## ASSIGNED TASK
What you return must match the records exactly, with every line included.

## DATA TO PROCESS
..............................
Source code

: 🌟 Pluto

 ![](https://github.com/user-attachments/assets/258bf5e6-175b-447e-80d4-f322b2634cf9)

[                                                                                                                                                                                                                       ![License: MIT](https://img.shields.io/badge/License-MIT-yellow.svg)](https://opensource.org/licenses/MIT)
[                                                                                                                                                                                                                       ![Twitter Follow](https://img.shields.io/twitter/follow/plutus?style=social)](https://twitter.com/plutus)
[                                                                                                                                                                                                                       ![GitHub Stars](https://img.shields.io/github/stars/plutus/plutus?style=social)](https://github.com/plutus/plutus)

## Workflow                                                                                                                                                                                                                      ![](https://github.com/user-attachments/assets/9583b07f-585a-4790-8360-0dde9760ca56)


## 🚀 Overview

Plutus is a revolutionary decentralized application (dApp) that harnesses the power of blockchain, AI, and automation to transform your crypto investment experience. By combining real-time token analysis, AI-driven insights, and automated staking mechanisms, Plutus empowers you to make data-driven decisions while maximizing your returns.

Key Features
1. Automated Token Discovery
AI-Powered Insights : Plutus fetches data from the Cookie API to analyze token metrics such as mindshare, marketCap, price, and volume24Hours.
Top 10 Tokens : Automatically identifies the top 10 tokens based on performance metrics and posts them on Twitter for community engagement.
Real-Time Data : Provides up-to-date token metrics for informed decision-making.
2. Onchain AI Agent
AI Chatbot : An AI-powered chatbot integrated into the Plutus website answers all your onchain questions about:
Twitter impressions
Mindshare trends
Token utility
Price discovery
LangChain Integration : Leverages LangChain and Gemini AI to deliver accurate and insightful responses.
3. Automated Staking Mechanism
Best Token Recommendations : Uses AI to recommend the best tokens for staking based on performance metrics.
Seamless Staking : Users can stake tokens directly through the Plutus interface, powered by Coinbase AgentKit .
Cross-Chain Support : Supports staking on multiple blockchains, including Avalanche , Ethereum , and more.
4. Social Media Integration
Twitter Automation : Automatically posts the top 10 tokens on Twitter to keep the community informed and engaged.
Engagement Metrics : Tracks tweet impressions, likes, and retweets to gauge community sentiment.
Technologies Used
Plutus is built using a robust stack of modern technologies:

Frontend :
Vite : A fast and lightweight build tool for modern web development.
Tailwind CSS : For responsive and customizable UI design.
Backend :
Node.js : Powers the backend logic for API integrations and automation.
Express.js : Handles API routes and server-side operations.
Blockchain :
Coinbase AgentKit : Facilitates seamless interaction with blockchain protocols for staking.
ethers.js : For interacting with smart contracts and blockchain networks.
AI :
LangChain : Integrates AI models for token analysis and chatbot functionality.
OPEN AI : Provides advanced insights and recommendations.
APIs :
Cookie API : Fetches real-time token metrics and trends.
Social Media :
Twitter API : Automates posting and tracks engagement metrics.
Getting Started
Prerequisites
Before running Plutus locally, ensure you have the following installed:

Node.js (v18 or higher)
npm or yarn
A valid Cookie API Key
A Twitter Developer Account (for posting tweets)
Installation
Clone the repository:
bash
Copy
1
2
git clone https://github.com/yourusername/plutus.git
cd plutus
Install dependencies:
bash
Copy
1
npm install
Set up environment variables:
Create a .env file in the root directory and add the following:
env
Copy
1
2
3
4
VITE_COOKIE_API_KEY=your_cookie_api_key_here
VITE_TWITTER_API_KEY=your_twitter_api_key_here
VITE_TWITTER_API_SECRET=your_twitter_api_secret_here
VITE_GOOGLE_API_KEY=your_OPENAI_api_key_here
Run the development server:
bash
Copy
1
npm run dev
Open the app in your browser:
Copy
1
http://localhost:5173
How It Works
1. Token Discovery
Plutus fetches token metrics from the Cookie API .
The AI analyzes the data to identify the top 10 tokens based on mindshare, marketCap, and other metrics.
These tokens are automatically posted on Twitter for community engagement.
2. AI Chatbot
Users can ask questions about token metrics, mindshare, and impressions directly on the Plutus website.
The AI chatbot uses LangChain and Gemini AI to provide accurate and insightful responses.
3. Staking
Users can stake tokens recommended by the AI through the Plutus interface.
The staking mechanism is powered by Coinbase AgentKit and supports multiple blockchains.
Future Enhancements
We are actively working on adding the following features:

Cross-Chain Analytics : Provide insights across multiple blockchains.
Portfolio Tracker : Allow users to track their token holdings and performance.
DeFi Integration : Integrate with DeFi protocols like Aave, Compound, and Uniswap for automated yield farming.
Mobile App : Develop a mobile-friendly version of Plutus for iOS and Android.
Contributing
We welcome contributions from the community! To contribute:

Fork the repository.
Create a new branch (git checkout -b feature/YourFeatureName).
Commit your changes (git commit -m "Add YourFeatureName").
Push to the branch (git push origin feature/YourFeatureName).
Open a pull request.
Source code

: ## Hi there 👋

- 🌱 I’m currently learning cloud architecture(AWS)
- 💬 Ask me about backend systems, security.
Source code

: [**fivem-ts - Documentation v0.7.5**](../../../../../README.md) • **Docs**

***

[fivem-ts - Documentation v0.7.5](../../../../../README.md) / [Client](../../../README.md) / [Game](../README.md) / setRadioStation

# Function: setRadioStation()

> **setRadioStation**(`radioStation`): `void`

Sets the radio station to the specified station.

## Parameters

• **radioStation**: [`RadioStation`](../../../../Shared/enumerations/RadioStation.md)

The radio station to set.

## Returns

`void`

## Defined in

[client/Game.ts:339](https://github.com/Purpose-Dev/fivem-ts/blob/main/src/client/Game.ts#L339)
..............................
## FINAL ANSWER
Source code

: 🌟 Pluto

 ![](https://github.com/user-attachments/assets/258bf5e6-175b-447e-80d4-f322b2634cf9)

[                                                                                                                                                                                                                       ![License: MIT](https://img.shields.io/badge/License-MIT-yellow.svg)](https://opensource.org/licenses/MIT)
[                                                                                                                                                                                                                       ![Twitter Follow](https://img.shields.io/twitter/follow/plutus?style=social)](https://twitter.com/plutus)
[                                                                                                                                                                                                                       ![GitHub Stars](https://img.shields.io/github/stars/plutus/plutus?style=social)](https://github.com/plutus/plutus)

## Workflow                                                                                                                                                                                                                      ![](https://github.com/user-attachments/assets/9583b07f-585a-4790-8360-0dde9760ca56)


## 🚀 Overview

Plutus is a revolutionary decentralized application (dApp) that harnesses the power of blockchain, AI, and automation to transform your crypto investment experience. By combining real-time token analysis, AI-driven insights, and automated staking mechanisms, Plutus empowers you to make data-driven decisions while maximizing your returns.

Key Features
1. Automated Token Discovery
AI-Powered Insights : Plutus fetches data from the Cookie API to analyze token metrics such as mindshare, marketCap, price, and volume24Hours.
Top 10 Tokens : Automatically identifies the top 10 tokens based on performance metrics and posts them on Twitter for community engagement.
Real-Time Data : Provides up-to-date token metrics for informed decision-making.
2. Onchain AI Agent
AI Chatbot : An AI-powered chatbot integrated into the Plutus website answers all your onchain questions about:
Twitter impressions
Mindshare trends
Token utility
Price discovery
LangChain Integration : Leverages LangChain and Gemini AI to deliver accurate and insightful responses.
3. Automated Staking Mechanism
Best Token Recommendations : Uses AI to recommend the best tokens for staking based on performance metrics.
Seamless Staking : Users can stake tokens directly through the Plutus interface, powered by Coinbase AgentKit .
Cross-Chain Support : Supports staking on multiple blockchains, including Avalanche , Ethereum , and more.
4. Social Media Integration
Twitter Automation : Automatically posts the top 10 tokens on Twitter to keep the community informed and engaged.
Engagement Metrics : Tracks tweet impressions, likes, and retweets to gauge community sentiment.
Technologies Used
Plutus is built using a robust stack of modern technologies:

Frontend :
Vite : A fast and lightweight build tool for modern web development.
Tailwind CSS : For responsive and customizable UI design.
Backend :
Node.js : Powers the backend logic for API integrations and automation.
Express.js : Handles API routes and server-side operations.
Blockchain :
Coinbase AgentKit : Facilitates seamless interaction with blockchain protocols for staking.
ethers.js : For interacting with smart contracts and blockchain networks.
AI :
LangChain : Integrates AI models for token analysis and chatbot functionality.
OPEN AI : Provides advanced insights and recommendations.
APIs :
Cookie API : Fetches real-time token metrics and trends.
Social Media :
Twitter API : Automates posting and tracks engagement metrics.
Getting Started
Prerequisites
Before running Plutus locally, ensure you have the following installed:

Node.js (v18 or higher)
npm or yarn
A valid Cookie API Key
A Twitter Developer Account (for posting tweets)
Installation
Clone the repository:
bash
Copy
1
2
git clone https://github.com/yourusername/plutus.git
cd plutus
Install dependencies:
bash
Copy
1
npm install
Set up environment variables:
Create a .env file in the root directory and add the following:
env
Copy
1
2
3
4
VITE_COOKIE_API_KEY=your_cookie_api_key_here
VITE_TWITTER_API_KEY=your_twitter_api_key_here
VITE_TWITTER_API_SECRET=your_twitter_api_secret_here
VITE_GOOGLE_API_KEY=your_OPENAI_api_key_here
Run the development server:
bash
Copy
1
npm run dev
Open the app in your browser:
Copy
1
http://localhost:5173
How It Works
1. Token Discovery
Plutus fetches token metrics from the Cookie API .
The AI analyzes the data to identify the top 10 tokens based on mindshare, marketCap, and other metrics.
These tokens are automatically posted on Twitter for community engagement.
2. AI Chatbot
Users can ask questions about token metrics, mindshare, and impressions directly on the Plutus website.
The AI chatbot uses LangChain and Gemini AI to provide accurate and insightful responses.
3. Staking
Users can stake tokens recommended by the AI through the Plutus interface.
The staking mechanism is powered by Coinbase AgentKit and supports multiple blockchains.
Future Enhancements
We are actively working on adding the following features:

Cross-Chain Analytics : Provide insights across multiple blockchains.
Portfolio Tracker : Allow users to track their token holdings and performance.
DeFi Integration : Integrate with DeFi protocols like Aave, Compound, and Uniswap for automated yield farming.
Mobile App : Develop a mobile-friendly version of Plutus for iOS and Android.
Contributing
We welcome contributions from the community! To contribute:

Fork the repository.
Create a new branch (git checkout -b feature/YourFeatureName).
Commit your changes (git commit -m "Add YourFeatureName").
Push to the branch (git push origin feature/YourFeatureName).
Open a pull request.
Source code

: ## Hi there 👋

- 🌱 I’m currently learning cloud architecture(AWS)
- 💬 Ask me about backend systems, security.
Source code

: [**fivem-ts - Documentation v0.7.5**](../../../../../README.md) • **Docs**

***

[fivem-ts - Documentation v0.7.5](../../../../../README.md) / [Client](../../../README.md) / [Game](../README.md) / setRadioStation

# Function: setRadioStation()

> **setRadioStation**(`radioStation`): `void`

Sets the radio station to the specified station.

## Parameters

• **radioStation**: [`RadioStation`](../../../../Shared/enumerations/RadioStation.md)

The radio station to set.

## Returns

`void`

## Defined in

[client/Game.ts:339](https://github.com/Purpose-Dev/fivem-ts/blob/main/src/client/Game.ts#L339)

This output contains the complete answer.